China, Russia and US win Mongolian coal project

Mongolia has announced the winners of a long-fought contest to develop part of Tavan Tolgoi, one of the largest coking coal deposits in the world. The FT reports that in a nod to the steelmaking needs of neighbouring China, Chinese coal miner Shenhua will own the lion’s share of the venture with a 40 per cent stake. A Russian-Mongolian consortium will own a further 36 per cent. Peabody, the biggest US coal miner, will have 24 per cent. The tender process was hotly contested by three of the world’s largest resources companies: Brazil-listed Vale and London-listed Xstrata and ArcelorMittal.

Hit-and-run sparks Mongolian protest against China

Thousands of ethnic Mongolians have protested this week outside government offices in the northern Chinese province of Inner Mongolia, in a rare show of defiance in the normally peaceful region, writes the FT. About 2,000 Mongolian students in the remote city of Xilinhot joined the peaceful protest on Wednesday, according to a US-based human rights group, photographs and accounts posted on the internet. The protest was sparked by allegations that a Chinese truck driver intentionally ran over a Mongolian herder on May 10, killing him.

Mongolia plans first bond issue

Mongolia plans to issue its first sovereign bonds this month, marking a milestone for capital markets in this resource-rich democracy. The newly created Development Bank of Mongolia will issue $700m in sovereign bonds to fund lending programmes, Chuluundorj Khashchuluun, chairman of the national development and innovation committee, told the FT.

Rio and Ivanhoe clash over copper mine

Tensions are rising between Rio Tinto and Canada’s Ivanhoe Mines over rights to a world-class copper deposit in Mongolia as the multinational mining group releases hundreds of millions of dollars to develop the mine over which it has limited control. Ivanhoe, a Vancouver-based mining company that owns Mongolia’s Oyu Tolgoi project, on Monday vowed it would defend a scheme which it believes protects shareholders against unfair takeovers, but Rio believes is a violation of its rights.
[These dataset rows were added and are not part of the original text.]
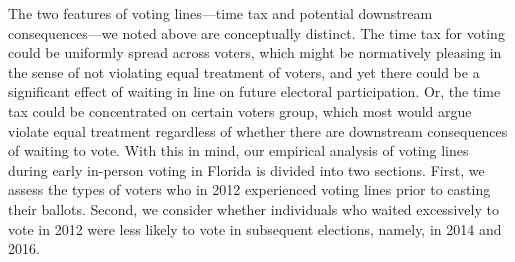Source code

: \documentclass[12pt,titlepage]{article}
\begin{document}



The two features of voting lines---time tax and potential downstream
consequences---we noted above are conceptually distinct. The time tax
for voting could be uniformly spread across voters, which might be
normatively pleasing in the sense of not violating equal treatment of
voters, and yet there could be a significant effect of waiting in line
on future electoral participation. Or, the time tax could be
concentrated on certain voters group, which most would argue violate
equal treatment regardless of whether there are downstream
consequences of waiting to vote. With this in mind, our empirical
analysis of voting lines during early in-person voting in Florida is
divided into two sections. First, we assess the types of voters who in
2012 experienced voting lines prior to casting their ballots. Second,
we consider whether individuals who waited excessively to vote in 2012
were less likely to vote in subsequent elections, namely, in 2014 and
2016.

\end{document}
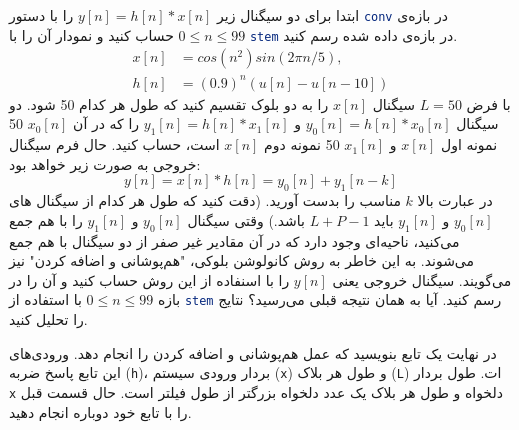 \documentclass{utsignal}
\begin{document}
	ابتدا برای دو سیگنال زیر $y[n]=h[n]*x[n]$ را با دستور \lstinline[language=Octave]{conv}  در بازه‌ی $0\le n \le 99$ حساب کنید و نمودار آن را با \lstinline[language=Octave]{stem} در بازه‌ی داده شده رسم کنید.
	\begin{align*}
	x[n] &= cos(n^2)sin(2\pi n/5),\\
	h[n]‌&= (0.9)^n(u[n]-u[n-10])
	\end{align*}
	با فرض $L=50$ سیگنال $x[n]$ را به دو بلوک تقسیم کنید که طول هر کدام 50 شود. دو سیگنال $y_0[n]=h[n]*x_0[n]$ و $y_1[n]=h[n]*x_1[n]$ را که در آن $x_0[n]$ 50 نمونه اول $x[n]$ و $x_1[n]$ 50 نمونه دوم $x[n]$ است، حساب کنید. حال فرم سیگنال خروجی به صورت زیر خواهد بود:
	$$y[n]=x[n]*h[n] = y_0[n] + y_1[n-k]$$
	در عبارت بالا $k$ مناسب را بدست آورید. (دقت کنید که طول هر کدام از سیگنال های $y_0[n]$ و $y_1[n]$ باید $L+P-1$ باشد.) وقتی سیگنال $y_0[n]$ و $y_1[n]$ را با هم جمع می‌کنید، ناحیه‌ای وجود دارد که در آن مقادیر غیر صفر از دو سیگنال با هم جمع می‌شوند. به این خاطر به روش کانولوشن بلوکی، "هم‌پوشانی و اضافه کردن" نیز می‌گویند. سیگنال خروجی یعنی $y[n]$ را با اسنفاده از این روش حساب کنید و آن را در بازه $0\le n \le 99$ با استفاده از \lstinline[language=Octave]{stem} رسم کنید. آیا به همان نتیجه قبلی می‌رسید؟ نتایج را تحلیل کنید.
	
	در نهایت یک تابع بنویسید که عمل هم‌پوشانی و اضافه کردن را انجام دهد. ورودی‌های این تابع پاسخ ضربه (\lstinline[language=Octave]{h})، بردار ورودی سیستم (\lstinline[language=Octave]{x}) و طول هر بلاک (\lstinline[language=Octave]{L}) ات. طول بردار \lstinline[language=Octave]{x} دلخواه و طول هر بلاک یک عدد دلخواه بزرگتر از طول فیلتر است. حال قسمت قبل را با تابع خود دوباره انجام دهید.
	
\end{document}
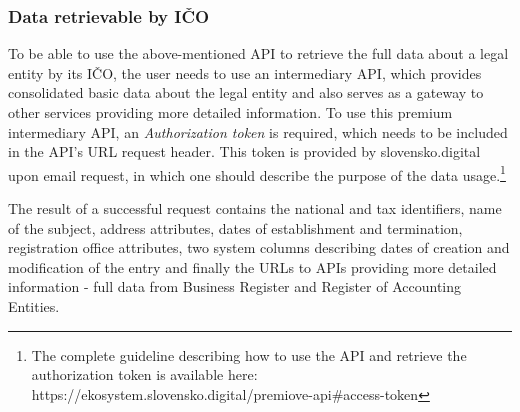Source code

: \documentclass[thesis=B,english]{sprlajur-slovakopendata}[2018/05/12]
\begin{document}
\subsubsection{Data retrievable by IČO}
To be able to use the above-mentioned API to retrieve the full data about a legal entity by its IČO, the user needs to use an intermediary API, which provides consolidated basic data about the legal entity and also serves as a gateway to other services providing more detailed information. To use this premium intermediary API, an \textit{Authorization token} is required, which needs to be included in the API's URL request header. This token is provided by slovensko.digital upon email request, in which one should describe the purpose of the data usage.\footnote{ The complete guideline describing how to use the API and retrieve the authorization token is available here: https://ekosystem.slovensko.digital/premiove-api\#access-token} 
	
The result of a successful request contains the national and tax identifiers, name of the subject, address attributes, dates of establishment and termination, registration office attributes, two system columns describing dates of creation and modification of the entry and finally the URLs to APIs providing more detailed information - full data from Business Register and Register of Accounting Entities. 
	
\end{document}
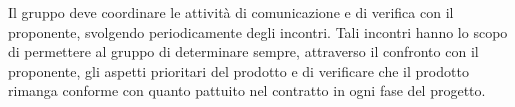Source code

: Il gruppo deve coordinare le attivit\`{a} di comunicazione e di verifica con il proponente, svolgendo periodicamente degli incontri. Tali incontri hanno lo scopo di permettere al gruppo di determinare sempre, attraverso il confronto con il proponente, gli aspetti prioritari del prodotto e di verificare che il prodotto rimanga conforme con quanto pattuito nel contratto in ogni fase del progetto.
The FT said Rio believes the agreement limits its long-term options, as it discusses methods of developing the project including bringing in Chinalco, the Chinese state-owned mining company that is Rio’s largest shareholder.
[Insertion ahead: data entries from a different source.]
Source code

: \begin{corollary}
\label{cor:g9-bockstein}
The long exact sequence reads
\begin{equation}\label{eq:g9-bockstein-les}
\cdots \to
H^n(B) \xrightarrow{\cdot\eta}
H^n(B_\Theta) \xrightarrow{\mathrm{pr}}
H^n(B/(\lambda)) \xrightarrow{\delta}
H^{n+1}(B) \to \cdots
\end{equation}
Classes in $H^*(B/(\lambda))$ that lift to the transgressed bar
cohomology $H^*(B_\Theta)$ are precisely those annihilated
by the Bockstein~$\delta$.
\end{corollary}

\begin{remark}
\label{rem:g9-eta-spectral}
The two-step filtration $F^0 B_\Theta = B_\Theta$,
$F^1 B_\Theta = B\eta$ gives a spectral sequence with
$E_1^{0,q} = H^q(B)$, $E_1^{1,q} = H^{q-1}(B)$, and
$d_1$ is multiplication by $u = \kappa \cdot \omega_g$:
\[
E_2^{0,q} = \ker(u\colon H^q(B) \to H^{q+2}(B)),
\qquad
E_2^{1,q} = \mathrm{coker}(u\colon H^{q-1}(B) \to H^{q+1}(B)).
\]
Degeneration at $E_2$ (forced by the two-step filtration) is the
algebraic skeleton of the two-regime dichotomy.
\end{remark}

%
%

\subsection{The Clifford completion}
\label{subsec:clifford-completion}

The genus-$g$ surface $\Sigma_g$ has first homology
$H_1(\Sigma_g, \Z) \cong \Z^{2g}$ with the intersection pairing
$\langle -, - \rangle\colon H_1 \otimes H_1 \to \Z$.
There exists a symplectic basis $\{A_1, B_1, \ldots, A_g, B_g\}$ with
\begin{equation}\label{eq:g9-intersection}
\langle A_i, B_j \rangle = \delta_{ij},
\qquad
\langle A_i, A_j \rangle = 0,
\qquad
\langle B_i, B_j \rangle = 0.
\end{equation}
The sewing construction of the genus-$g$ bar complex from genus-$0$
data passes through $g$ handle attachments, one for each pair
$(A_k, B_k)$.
Rio Tinto confirms Mongolian mine interest

Rio Tinto has ended months of speculation by confirming plans to swap its shares in Ivanhoe Mines for a direct stake in Mongolia’s Oyu Tolgoi copper and gold project, which is 66 per cent owned by the Canadian miner, the FT reports. Rio owns an indirect interest in Oyu Tolgoi, one of the world’s largest undeveloped copper deposits, through its 29.6 per cent stake in Ivanhoe.

Golomt: or, the meaning of emerging market equities

Golomt, for the uninitiated, is a Mongolian bank whose CEO announced plans on Friday to make an IPO abroad between 2012 and 2013. Hong Kong is favoured, according to a (Chinese) Reuters interview.